You will need to choose a pharmacy to collect your prescription from. We call this nominating a pharmacy.

You can change your nominated pharmacy at any time:

  • By using the NHS app
  • At your GP practice
  • At any pharmacy that accepts repeat prescriptions

Medication Reviews

Patients on repeat medication will be asked to see either a doctor, nurse practitioner or Practice Nurse at least once a year to review these regular medications.

What to do with old medicines

Take it to the pharmacy you got it from or bring it in to the surgery.

Do not put it in your household bin or flush it down the toilet.

Prescription Charges

Find out more about prescription charges on

Use of Benzodiazepines (and related medications) for MRI scans

The following short guide outlines the issues surrounding its use with regards to sedation for scans and why the surgery does not prescribe such medications for this purpose.

In addition to the information contained in the paragraph for use of Benzodiazepines for fear of flying, there are additional considerations when using them as a pre-medication before MRI scans.

Benzodiazepines can cause an idiosyncratic response in patients, whereby even a small dose can cause increased agitation in some subsets of patients. This can be dangerous in the context of having  a medical procedure.

GPs are not regularly involved, skilled, trained or appraised in sedation skills but by signing your prescription, they take on all the clinical responsibility should you come to harm.
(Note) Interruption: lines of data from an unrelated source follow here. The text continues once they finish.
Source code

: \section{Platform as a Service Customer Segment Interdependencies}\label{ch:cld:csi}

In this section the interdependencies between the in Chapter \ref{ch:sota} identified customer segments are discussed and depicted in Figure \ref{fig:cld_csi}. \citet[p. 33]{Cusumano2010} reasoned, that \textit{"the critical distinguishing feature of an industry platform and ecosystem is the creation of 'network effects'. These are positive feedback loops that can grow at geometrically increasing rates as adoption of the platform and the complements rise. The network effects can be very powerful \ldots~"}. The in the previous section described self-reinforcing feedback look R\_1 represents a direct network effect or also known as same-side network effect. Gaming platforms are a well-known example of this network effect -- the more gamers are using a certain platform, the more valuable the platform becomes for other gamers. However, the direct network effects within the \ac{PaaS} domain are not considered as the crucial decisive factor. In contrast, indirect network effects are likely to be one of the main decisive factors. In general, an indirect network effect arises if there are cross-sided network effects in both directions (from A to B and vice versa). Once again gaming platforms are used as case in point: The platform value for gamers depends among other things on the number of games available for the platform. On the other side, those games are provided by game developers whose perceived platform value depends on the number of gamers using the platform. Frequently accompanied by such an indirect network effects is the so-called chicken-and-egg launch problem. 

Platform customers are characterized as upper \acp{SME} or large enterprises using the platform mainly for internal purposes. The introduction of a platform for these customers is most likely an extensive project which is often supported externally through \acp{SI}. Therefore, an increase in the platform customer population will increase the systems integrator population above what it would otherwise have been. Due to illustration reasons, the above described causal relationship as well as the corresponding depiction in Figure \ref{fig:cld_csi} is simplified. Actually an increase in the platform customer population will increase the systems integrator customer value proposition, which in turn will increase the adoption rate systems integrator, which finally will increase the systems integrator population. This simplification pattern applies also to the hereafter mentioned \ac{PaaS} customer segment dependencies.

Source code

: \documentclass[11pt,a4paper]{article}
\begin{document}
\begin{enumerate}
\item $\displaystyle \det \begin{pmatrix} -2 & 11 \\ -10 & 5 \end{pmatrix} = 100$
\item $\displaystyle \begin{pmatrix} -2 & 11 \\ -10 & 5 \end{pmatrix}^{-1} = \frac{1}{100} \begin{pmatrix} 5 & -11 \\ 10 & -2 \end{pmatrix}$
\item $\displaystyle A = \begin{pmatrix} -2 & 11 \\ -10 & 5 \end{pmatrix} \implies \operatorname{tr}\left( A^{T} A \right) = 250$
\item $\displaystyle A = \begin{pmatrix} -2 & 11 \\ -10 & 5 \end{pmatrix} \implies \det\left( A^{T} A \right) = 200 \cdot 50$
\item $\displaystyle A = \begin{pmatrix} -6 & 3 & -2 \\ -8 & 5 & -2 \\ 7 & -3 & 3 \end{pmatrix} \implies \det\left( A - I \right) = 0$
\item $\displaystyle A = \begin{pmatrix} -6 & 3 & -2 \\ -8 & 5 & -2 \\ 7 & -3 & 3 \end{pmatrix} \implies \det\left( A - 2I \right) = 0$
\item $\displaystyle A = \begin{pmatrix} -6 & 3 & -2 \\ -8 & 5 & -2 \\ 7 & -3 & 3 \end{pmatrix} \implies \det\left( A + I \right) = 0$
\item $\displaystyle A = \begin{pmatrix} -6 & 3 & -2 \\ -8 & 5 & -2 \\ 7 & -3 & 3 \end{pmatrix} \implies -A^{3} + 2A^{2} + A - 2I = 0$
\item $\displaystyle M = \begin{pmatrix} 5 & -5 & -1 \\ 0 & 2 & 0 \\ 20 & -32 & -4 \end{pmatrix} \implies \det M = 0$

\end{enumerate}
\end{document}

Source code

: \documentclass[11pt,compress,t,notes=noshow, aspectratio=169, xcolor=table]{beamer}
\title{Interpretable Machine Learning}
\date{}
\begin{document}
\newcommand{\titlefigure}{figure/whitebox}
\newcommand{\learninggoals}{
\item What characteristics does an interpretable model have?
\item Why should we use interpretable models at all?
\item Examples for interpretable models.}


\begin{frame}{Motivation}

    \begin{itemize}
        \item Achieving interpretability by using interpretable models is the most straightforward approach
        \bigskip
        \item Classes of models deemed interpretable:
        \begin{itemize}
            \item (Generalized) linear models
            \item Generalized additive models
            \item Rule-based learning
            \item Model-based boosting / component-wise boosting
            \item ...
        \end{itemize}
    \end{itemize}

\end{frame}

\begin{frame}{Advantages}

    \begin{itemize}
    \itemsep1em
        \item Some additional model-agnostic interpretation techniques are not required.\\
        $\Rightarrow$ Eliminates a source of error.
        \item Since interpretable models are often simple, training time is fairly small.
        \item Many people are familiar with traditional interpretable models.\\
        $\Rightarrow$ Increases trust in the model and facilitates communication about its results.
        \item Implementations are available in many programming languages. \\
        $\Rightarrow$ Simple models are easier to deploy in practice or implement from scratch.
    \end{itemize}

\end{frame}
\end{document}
Sedated patients should be regularly monitored and there have been reported cases of sedated patients having a respiratory arrest during an MRI scan.  The Royal College of Radiologists’ own guidelines on sedation for imaging makes no mention of GP involvement or provision of low dose anxiolytics, and stresses the importance of experienced well-trained staff to be involved in the monitoring of sedated patients:

This guideline is also quoted by the medical defence union in terms of self medical practice for GPs.

Some MRI scans are carried out with technicians and should there be a medical emergency due to over sedation there would be no appropriate senior clinician on site supervising. This is why only low risk patients will be deemed suitable for certain lists or locations and your technician may not be aware you have taken a sedative.

It is unusual within Heywood Middleton and Rochdale for a patient to be referred by their GP for an MRI scan. Most scans are requested by secondary care (hospital) colleagues  and therefore any responsibility for a prescription required as a “pre-med” falls to the requesting clinician. If they are happy for you to use a sedative, they are able to arrange a prescription to be sent to the hospital pharmacy for you to collect. All this should happen without the involvement of your GP surgery.

A patient may take their “sedative” an hour before their assumed procedure and then attend hospital to find their procedure has been delayed or post-poned.

Questions about your Prescriptions

If you have questions about your medicine, your local pharmacists can answer these. They can also answer questions on medicines you can buy without a prescription.

The NHS website has information on how your medicine works, how and when to take it, possible side effects and answers to your common questions.

Go to Medicines A to Z (

If you would like to speak to someone at the GP surgery about your prescription:

  • Send us a non-urgent query via Patchs *****
  • Phone our pharmacist after 10am on *****

About pharmacists

As qualified healthcare professionals, pharmacists can offer advice on minor illnesses such as:

  • Coughs
  • Colds
  • Sore throats
  • Tummy trouble
  • Aches and pains

They can also advise on medicine that you can buy without a prescription.

Find a pharmacy

Many pharmacies are open until late and at weekends. You do not need an appointment.

Most pharmacies have a private consultation room where you can discuss issues with pharmacy staff without being overheard.